I haven't worked at Slack, so I can't speak with high confidence. A traffic spike is a possible reason, but I'm willing to bet that it's not the reason:
> Doubt anyone releasing big changes Monday morning.
This is definitely an engineering best practice, and by best practice, I mean something that Uber's, I mean Slack's SRE team strongly pushed for, and got politely overruled on. After a code freeze is lifted, it's quite common for lots of promotion-eager engineers to release big changes.
IMO it really doesn't have to be promotion-eager engineers or antsy product managers. I'm fairly satisfied with my role and comp and work type with where my career/life-stage is. I just did a code release first thing this morning, not because I am promotion-eager, but just because I'm picking back up where I left off, like any normal day. Granted I work at a much smaller company than Slack with orders of magnitude less traffic.
I'm not sure about that. I feel like I get more upvotes from sarcasm and jokes than from insight. In this instance, I think it's because when people hear something dumb said seriously in real life, they're not going to readily recognize online that it's a joke.
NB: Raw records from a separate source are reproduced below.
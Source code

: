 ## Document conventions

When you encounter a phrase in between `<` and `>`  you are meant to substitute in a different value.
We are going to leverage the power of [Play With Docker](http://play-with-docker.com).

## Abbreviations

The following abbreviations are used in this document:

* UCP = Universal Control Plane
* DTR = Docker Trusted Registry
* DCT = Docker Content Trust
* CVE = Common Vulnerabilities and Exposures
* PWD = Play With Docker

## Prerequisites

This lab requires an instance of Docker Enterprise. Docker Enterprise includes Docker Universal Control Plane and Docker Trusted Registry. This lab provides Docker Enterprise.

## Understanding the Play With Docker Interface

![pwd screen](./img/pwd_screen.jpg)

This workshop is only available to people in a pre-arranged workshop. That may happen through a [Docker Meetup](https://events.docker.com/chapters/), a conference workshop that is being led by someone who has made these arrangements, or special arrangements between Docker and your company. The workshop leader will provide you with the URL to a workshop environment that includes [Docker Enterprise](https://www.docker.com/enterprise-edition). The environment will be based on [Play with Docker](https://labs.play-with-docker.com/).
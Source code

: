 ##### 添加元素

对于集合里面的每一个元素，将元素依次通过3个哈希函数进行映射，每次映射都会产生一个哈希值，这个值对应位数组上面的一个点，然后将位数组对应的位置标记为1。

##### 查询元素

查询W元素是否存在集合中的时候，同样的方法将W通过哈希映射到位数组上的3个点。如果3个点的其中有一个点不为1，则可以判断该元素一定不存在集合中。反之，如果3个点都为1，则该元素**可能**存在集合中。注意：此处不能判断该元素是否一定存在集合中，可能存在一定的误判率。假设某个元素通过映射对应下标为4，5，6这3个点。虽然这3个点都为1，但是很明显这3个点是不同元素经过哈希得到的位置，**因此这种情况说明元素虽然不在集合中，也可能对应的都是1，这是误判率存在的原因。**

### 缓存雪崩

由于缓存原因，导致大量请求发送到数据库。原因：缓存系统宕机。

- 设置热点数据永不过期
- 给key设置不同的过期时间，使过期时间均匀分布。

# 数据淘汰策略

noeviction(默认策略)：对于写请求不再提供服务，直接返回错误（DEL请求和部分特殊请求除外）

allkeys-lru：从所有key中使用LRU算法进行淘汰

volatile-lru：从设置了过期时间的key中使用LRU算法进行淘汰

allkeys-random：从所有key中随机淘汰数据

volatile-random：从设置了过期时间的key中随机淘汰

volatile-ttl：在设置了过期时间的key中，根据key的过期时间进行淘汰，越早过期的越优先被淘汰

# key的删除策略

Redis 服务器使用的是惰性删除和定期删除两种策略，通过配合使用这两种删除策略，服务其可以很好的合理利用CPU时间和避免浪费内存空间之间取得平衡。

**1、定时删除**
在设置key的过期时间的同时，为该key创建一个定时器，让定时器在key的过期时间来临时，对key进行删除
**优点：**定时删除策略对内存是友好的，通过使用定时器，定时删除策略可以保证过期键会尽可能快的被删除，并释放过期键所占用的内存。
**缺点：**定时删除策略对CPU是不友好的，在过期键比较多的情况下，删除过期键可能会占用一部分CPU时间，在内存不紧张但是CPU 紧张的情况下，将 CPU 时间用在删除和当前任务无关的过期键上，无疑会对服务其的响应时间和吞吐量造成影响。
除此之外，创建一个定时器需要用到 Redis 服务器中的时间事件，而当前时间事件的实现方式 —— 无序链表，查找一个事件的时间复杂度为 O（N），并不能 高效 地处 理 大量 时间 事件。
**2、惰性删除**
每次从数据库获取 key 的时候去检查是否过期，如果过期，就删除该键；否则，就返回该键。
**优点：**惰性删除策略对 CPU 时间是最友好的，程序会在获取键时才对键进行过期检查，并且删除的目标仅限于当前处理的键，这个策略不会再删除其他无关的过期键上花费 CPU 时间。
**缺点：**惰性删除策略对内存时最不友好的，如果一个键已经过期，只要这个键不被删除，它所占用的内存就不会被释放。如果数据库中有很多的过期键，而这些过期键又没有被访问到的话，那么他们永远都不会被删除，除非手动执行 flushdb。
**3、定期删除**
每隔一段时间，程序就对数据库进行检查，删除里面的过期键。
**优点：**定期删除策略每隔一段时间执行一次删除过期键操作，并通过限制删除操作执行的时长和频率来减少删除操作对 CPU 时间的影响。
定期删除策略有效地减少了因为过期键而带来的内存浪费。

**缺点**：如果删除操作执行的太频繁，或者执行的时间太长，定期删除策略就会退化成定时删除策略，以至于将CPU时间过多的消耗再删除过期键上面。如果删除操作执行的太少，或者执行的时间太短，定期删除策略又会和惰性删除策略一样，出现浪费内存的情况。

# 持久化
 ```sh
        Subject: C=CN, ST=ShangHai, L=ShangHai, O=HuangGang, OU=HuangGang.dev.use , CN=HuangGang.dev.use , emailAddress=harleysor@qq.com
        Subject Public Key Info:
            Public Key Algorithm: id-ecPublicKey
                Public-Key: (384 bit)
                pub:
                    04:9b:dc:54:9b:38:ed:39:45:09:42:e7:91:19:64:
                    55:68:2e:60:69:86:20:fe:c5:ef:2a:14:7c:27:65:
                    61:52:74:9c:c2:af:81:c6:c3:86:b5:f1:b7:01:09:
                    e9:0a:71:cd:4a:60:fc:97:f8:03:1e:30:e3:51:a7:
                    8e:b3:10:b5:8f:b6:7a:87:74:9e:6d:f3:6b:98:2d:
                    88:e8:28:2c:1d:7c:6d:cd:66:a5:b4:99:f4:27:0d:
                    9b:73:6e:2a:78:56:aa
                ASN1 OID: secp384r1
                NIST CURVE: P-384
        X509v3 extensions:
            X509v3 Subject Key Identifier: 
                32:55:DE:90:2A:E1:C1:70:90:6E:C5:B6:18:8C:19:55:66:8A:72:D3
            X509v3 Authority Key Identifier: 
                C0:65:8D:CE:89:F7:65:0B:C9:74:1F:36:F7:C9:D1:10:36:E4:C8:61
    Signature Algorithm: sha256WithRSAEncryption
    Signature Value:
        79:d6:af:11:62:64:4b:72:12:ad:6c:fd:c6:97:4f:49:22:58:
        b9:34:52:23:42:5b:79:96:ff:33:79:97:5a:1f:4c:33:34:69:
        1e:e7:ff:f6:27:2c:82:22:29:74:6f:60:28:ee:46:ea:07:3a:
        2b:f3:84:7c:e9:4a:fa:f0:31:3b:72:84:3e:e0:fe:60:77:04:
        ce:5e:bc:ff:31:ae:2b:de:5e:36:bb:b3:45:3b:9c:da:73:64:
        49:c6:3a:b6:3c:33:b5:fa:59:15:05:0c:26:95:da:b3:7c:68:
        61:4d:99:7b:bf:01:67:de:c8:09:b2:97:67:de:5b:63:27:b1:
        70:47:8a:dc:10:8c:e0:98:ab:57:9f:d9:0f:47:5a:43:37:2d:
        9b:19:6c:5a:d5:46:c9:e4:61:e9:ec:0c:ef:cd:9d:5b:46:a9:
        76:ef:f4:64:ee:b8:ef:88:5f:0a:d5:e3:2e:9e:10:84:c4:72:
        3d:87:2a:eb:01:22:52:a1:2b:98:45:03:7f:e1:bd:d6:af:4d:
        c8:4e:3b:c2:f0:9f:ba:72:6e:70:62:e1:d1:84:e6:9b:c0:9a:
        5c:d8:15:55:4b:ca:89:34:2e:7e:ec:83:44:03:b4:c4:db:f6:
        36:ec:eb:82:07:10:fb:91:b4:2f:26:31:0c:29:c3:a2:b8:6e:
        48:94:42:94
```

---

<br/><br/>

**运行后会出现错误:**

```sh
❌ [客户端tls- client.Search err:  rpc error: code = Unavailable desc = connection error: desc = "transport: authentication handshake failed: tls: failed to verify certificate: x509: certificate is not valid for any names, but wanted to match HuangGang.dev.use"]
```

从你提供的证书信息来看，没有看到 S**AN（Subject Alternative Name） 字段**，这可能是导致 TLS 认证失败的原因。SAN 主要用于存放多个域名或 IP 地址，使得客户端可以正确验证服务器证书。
Why? I had a rewrite of some core logic the last day before Christmas that I didn'td deploy, as it wasn't time critical to get out and I didn't want to be disturbed during holidays. Today it was perfect to deploy, as I can watch it the whole week if needed.
Well, I think it probably depends on where you work. At my work, people just took 2-3 weeks of time off. It takes a moment to get your head back in the game.
Everywhere I've worked often has a massive backlog of things that get released after a moratorium or extended holiday week. Those are usually the worst weeks to be oncall since things are under so much churn.
Interesting, I've never worked anywhere where engineers decide when to release changes. That's a product decision, and there is a process of review and approval at both the code level and the functional/end-user-experience level that has to happen first.
Did you mean that literally? E.g. is it common at Uber that engineers can release changes to production on their own?
At Cisco (Webex team), the engineers decide when to release code, and most features are enabled by configs or feature flags independently of the deploys.
The engineering team is responsible for the mess caused by a bad deploy, so it's appropriate that those engineers should also choose the timing.
Our team typically deploys between 10am and 4ish, local time, since that's when we're at our desks and ready to click through the approvals and monitor the changes as they go through our pipelines.
The feature enablement happens through an EFT / beta process, and the final timing of GA enablement is a PM decision. But features are widely used by customers ahead of that time, as part of the rollout process.
Our team usually rolls out non-feature changes to services via dynamic configuration switches, so that we can get new bits in place, and then enable new behavior without a redeploy. This also enables us to roll back the dynamic config quickly if something unexpected happens.
(We generally don't do this for net new functionality; there's lower risk in adding a new REST endpoint etc. than in changing an existing query's behavior or implementation.)
Does Uber/Slack not release in CI/CD? At least in backend?
I don't see any need to deploy a big change at once in the software world today. At worst feature gate the thing you want to do and run it in a beta environment, but still push the actual code down the pipeline.
I'm actually more confused after reading that. I assumed that you meant that tested in production on purpose, but it sounds, at a skim, like they do non-prod testing environments - in fact, it looks like they've gone to having multiple beta environments of every service?
My understanding is that they have a "tenancy" variable in every service call which can take a different code path. They seem to only have one environment for everything and do tests/experiments at code level based on this variable.
> Doubt anyone releasing big changes Monday morning.
This is definitely an engineering best practice, and by best practice, I mean something that Uber's, I mean Slack's SRE team strongly pushed for, and got politely overruled on. After a code freeze is lifted, it's quite common for lots of promotion-eager engineers to release big changes.